I would like to clarify remarks attributed to me about decision-making over genetically engineered foods (THES, October ). While I appreciate the points made in your leader about the case for a new national council, with which I am in sympathy, we must recognise that such an institution will come too late to contain the considerable concern about already advanced developments in this field. The voluntary sector is especially angry at the process whereby critical dissent over product development and research has been neutralised and ignored.
Everyone can understand that in a time of restricted budgets and intense competition for public funds, fuelled not least by the Research Assessment Exercise, the attractions of industry funding are considerable. I sought to stress that many academics are unhappy with the implications of this reliance upon contracted work. Compared to the billions of pounds expended on pursuing biotechnology, tiny sums have been given belatedly to debate the ethical, political and economic implications of such research.

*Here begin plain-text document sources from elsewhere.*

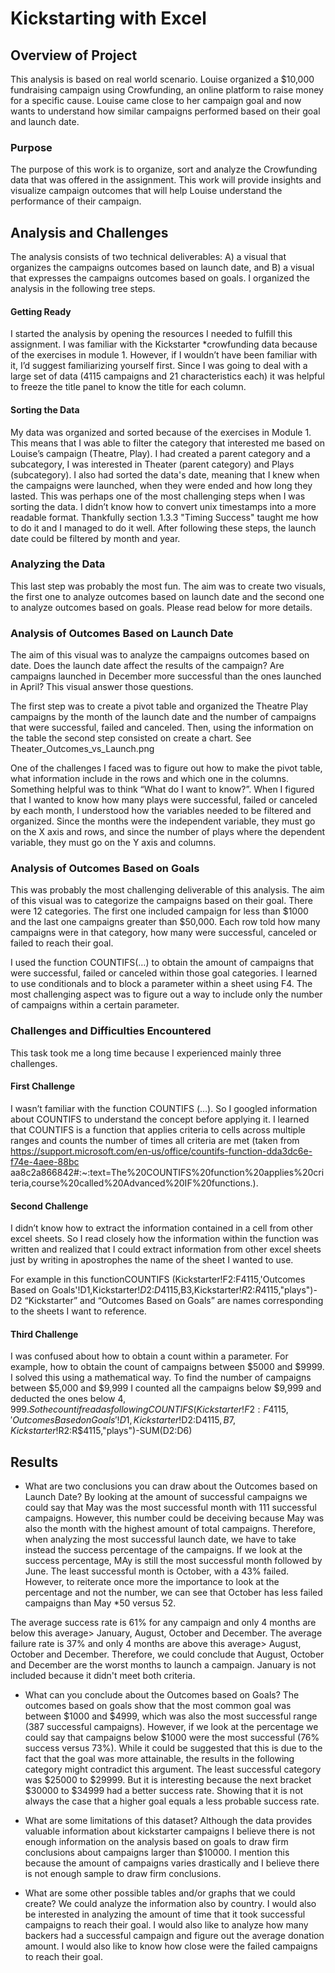 # Kickstarting with Excel

## Overview of Project
This analysis is based on real world scenario. Louise organized a $10,000 fundraising campaign using Crowfunding, an online platform to raise money for a specific cause. Louise came close to her campaign goal and now wants to understand how similar campaigns performed based on their goal and launch date. 
### Purpose
The purpose of this work is to organize, sort and analyze the Crowfunding data that was offered in the assignment. This work will provide insights and visualize campaign outcomes that will help Louise understand the performance of their campaign. 

## Analysis and Challenges
The analysis consists of two technical deliverables: A) a visual that organizes the campaigns outcomes based on launch date, and B) a visual that expresses the campaigns outcomes based on goals. I organized the analysis in the following tree steps.
#### Getting Ready
I started the analysis by opening the resources I needed to fulfill this assignment. I was familiar with the Kickstarter *crowfunding data because of the exercises in module 1. However, if I wouldn’t have been familiar with it, I’d suggest familiarizing yourself first. Since I was going to deal with a large set of data (4115 campaigns and 21 characteristics each) it was helpful to freeze the title panel to know the title for each column. 
#### Sorting the Data
My data was organized and sorted because of the exercises in Module 1. This means that I was able to filter the category that interested me based on Louise’s campaign (Theatre, Play). I had created a parent category and a subcategory, I was interested in Theater (parent category) and Plays (subcategory). I also had sorted the data's date, meaning that I knew when the campaigns were launched, when they were ended and how long they lasted. This was perhaps one of the most challenging steps when I was sorting the data. I didn’t know how to convert unix timestamps into a more readable format. Thankfully section 1.3.3 "Timing Success" taught me how to do it and I managed to do it well. After following these steps, the launch date could be filtered by month and year. 
### Analyzing the Data
This last step was probably the most fun. The aim was to create two visuals, the first one to analyze outcomes based on launch date and the second one to analyze outcomes based on goals. Please read below for more details. 

### Analysis of Outcomes Based on Launch Date
The aim of this visual was to analyze the campaigns outcomes based on date. Does the launch date affect the results of the campaign? Are campaigns launched in December more successful than the ones launched in April? This visual answer those questions. 

The first step was to create a pivot table and organized the Theatre Play campaigns by the month of the launch date and the number of campaigns that were successful, failed and canceled. Then, using the information on the table the second step consisted on create a chart. See Theater_Outcomes_vs_Launch.png  

One of the challenges I faced was to figure out how to make the pivot table, what information include in the rows and which one in the columns. Something helpful was to think “What do I want to know?”. When I figured that I wanted to know how many plays were successful, failed or canceled by each month, I understood how the variables needed to be filtered and organized.   Since the months were the independent variable, they must go on the X axis and rows, and since the number of plays where the dependent variable, they must go on the Y axis and columns. 
 
### Analysis of Outcomes Based on Goals

This was probably the most challenging deliverable of this analysis. The aim of this visual was to categorize the campaigns based on their goal. There were 12 categories. The first one included campaign for less than $1000 and the last one campaigns greater than $50,000. Each row told how many campaigns were in that category, how many were successful, canceled or failed to reach their goal. 

I used the function COUNTIFS(…) to obtain the amount of campaigns that were successful, failed or canceled within those goal categories. I learned to use conditionals and to block a parameter within a sheet using F4. The most challenging aspect was to figure out a way to include only the number of campaigns within a certain parameter. 


### Challenges and Difficulties Encountered
This task took me a long time because I experienced mainly three challenges. 

#### First Challenge
I wasn’t familiar with the function COUNTIFS (…). So I googled information about COUNTIFS to understand the concept before applying it. I learned that COUNTIFS is a function that applies criteria to cells across multiple ranges and counts the number of times all criteria are met (taken from https://support.microsoft.com/en-us/office/countifs-function-dda3dc6e-f74e-4aee-88bc aa8c2a866842#:~:text=The%20COUNTIFS%20function%20applies%20criteria,course%20called%20Advanced%20IF%20functions.). 

#### Second Challenge
I didn’t know how to extract the information contained in a cell from other excel sheets. So I read closely how the information within the function was written and realized that I could extract information from other excel sheets just by writing in apostrophes the name of the sheet I wanted to use. 

For example in this functionCOUNTIFS (Kickstarter!F2:F4115,'Outcomes Based on Goals'!D1,Kickstarter!$D$2:$D$4115,B3,Kickstarter!$R$2:$R$4115,"plays")-D2 “Kickstarter” and “Outcomes Based on Goals” are names corresponding to the sheets I want to reference. 

#### Third Challenge
I was confused about how to obtain a count within a parameter. For example, how to obtain the count of campaigns between $5000 and $9999. I solved this using a mathematical way. To find the number of campaigns between $5,000 and $9,999 I counted all the campaigns below $9,999 and deducted the ones below $4,999.  So the countif read as following 
COUNTIFS(Kickstarter!F2:F4115,'Outcomes Based on Goals'!D1,Kickstarter!$D$2:$D$4115,B7,Kickstarter!$R$2:$R$4115,"plays")-SUM(D2:D6)




## Results

- What are two conclusions you can draw about the Outcomes based on Launch Date?
By looking at the amount of successful campaigns we could say that May was the most successful month with 111 successful campaigns. However, this number could be deceiving because May was also the month with the highest amount of total campaigns. Therefore, when analyzing the most successful launch date, we have to take instead the success percentage of the campaigns. 
If we look at the success percentage, MAy is still the most successful month followed by June. The least successful month is October, with a 43% failed. However, to reiterate once more the importance to look at the percentage and not the number, we can see that October has less failed campaigns than May *50 versus 52. 

The average success rate is 61% for any campaign and only 4 months are below this average> January, August, October and December. The average failure rate is 37% and only 4 months are above this average> August, October and December. Therefore, we could conclude that August, October and December are the worst months to launch a campaign. January is not included because it didn't meet both criteria. 

- What can you conclude about the Outcomes based on Goals?
The outcomes based on goals show that the most common goal was between $1000 and $4999, which was also the most successful range (387 successful campaigns). However, if we look at the percentage we could say that campaigns below $1000 were the most successful (76% success versus 73%).
 While it could be suggested that this is due to the fact that the goal was more attainable, the results in the following category might contradict this argument. The least successful category was $25000 to $29999. But it is interesting because the next bracket $30000 to $34999 had a better success rate. Showing that it is not always the case that a higher goal equals a less probable success rate. 


- What are some limitations of this dataset?
Although the data provides valuable information about kickstarter campaigns I believe there is not enough information on the analysis based on goals to draw firm conclusions about campaigns larger than $10000. I mention this because the amount of campaigns varies drastically and I believe there is not enough sample to draw firm conclusions. 


- What are some other possible tables and/or graphs that we could create?
We could analyze the information also by country. I would also be interested in analyzing the amount of time that it took successful campaigns to reach their goal. 
I would also like to analyze how many backers had a successful campaign and figure out the average donation amount.
I would also like to know how close were the failed campaigns to reach their goal.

Decision-making on what products come to market or how they are, or are mostly not, labelled as genetically modified organisms is no light matter and should have been discussed at length over many years. In making the point about "rent-a-professors", I was less inclined to criticise academics who have little choice but to work for commercial interests, to draw attention to the lack of public control over what might be called the terms and conditions of their contracts and the long-term direction of fundamental science in this area. Even the recent Government Technology Foresight report on the food sector appeals for more independent voices in the food sector as a whole "who can present a broad and unbiased view".
Polls suggest that consumers want more information and are uneasy about biotechnology foods, so failure on this account is not something that commercially-funded academics can dismiss as none of their business.